▼

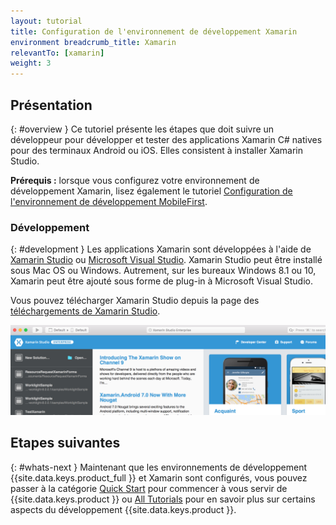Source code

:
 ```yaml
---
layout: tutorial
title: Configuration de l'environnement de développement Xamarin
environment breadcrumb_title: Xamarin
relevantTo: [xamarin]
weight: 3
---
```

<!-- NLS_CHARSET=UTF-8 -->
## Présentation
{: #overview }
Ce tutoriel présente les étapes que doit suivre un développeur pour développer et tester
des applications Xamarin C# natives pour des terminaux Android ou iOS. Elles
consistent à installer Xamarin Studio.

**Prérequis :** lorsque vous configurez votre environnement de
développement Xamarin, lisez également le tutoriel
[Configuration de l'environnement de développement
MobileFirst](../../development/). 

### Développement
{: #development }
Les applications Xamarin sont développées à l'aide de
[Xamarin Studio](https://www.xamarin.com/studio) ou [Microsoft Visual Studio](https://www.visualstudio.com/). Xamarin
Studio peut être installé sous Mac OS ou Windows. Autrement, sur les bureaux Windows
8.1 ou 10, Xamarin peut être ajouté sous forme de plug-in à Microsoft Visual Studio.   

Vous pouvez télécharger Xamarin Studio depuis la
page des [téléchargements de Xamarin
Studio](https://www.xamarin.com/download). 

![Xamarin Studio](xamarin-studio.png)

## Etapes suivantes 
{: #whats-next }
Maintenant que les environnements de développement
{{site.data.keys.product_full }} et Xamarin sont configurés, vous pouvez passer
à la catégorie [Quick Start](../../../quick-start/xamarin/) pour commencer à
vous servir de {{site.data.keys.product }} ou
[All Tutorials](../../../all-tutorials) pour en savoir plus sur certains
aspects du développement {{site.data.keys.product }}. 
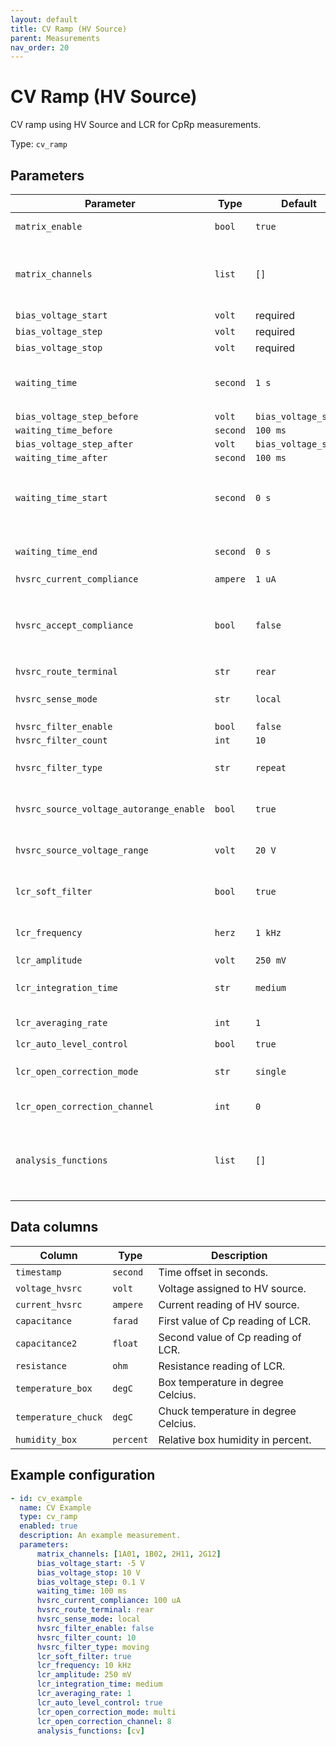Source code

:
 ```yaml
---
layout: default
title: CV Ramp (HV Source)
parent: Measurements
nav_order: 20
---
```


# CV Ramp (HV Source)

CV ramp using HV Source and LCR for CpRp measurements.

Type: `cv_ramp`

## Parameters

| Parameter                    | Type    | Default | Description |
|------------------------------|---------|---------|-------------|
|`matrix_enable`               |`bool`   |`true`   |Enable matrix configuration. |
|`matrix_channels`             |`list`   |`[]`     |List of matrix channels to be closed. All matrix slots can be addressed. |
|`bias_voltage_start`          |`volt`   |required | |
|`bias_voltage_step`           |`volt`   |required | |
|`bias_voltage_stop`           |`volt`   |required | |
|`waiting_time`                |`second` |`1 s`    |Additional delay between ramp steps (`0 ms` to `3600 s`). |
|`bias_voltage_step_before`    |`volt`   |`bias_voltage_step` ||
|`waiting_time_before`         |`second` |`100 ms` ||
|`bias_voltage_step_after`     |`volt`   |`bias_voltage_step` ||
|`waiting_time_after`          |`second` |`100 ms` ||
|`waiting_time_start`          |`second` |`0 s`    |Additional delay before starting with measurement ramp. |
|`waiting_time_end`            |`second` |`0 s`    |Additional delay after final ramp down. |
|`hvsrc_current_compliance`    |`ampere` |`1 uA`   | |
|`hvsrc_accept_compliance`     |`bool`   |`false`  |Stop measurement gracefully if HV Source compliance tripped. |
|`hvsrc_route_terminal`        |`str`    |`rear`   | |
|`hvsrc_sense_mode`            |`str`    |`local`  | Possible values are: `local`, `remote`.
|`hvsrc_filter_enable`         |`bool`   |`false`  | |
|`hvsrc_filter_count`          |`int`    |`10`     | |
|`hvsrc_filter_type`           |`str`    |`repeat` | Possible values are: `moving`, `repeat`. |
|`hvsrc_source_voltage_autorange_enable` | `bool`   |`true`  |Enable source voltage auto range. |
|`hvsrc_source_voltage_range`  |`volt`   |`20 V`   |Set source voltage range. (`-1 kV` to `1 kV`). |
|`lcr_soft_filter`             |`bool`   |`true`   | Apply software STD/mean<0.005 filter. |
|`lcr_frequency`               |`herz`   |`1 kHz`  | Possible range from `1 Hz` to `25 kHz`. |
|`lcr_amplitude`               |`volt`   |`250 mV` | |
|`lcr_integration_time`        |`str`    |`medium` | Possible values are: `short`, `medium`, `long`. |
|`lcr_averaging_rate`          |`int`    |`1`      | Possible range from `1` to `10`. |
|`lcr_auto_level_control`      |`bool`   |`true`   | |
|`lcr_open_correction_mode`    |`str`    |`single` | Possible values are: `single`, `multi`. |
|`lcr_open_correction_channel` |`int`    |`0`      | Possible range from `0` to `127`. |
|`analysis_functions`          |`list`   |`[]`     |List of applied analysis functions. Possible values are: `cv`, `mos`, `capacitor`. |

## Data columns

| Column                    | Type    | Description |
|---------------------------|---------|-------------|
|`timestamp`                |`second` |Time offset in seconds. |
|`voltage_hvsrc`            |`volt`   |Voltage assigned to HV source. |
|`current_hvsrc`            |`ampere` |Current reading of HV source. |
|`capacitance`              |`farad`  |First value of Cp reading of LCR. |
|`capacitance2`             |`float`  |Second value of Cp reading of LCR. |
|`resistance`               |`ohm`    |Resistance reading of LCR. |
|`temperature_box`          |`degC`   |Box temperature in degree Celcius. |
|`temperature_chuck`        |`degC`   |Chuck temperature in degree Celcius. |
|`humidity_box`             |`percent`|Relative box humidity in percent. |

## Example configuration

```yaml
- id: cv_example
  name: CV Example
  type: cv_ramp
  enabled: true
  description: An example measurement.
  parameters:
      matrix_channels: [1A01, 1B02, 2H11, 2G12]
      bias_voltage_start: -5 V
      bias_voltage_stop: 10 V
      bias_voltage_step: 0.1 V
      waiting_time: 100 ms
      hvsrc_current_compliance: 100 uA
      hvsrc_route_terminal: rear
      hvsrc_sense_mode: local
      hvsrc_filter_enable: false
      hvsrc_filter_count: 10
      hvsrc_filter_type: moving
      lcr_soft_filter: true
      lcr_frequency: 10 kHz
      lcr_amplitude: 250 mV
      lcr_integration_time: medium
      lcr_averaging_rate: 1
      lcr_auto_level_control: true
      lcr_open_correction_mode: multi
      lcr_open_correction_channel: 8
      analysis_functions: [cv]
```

▲

**ACTIVITY**
Copy every line of the records above that contains "https".

**WRITTEN SOLUTION**
[Xamarin Studio](https://www.xamarin.com/studio) ou [Microsoft Visual Studio](https://www.visualstudio.com/). Xamarin
Studio](https://www.xamarin.com/download). 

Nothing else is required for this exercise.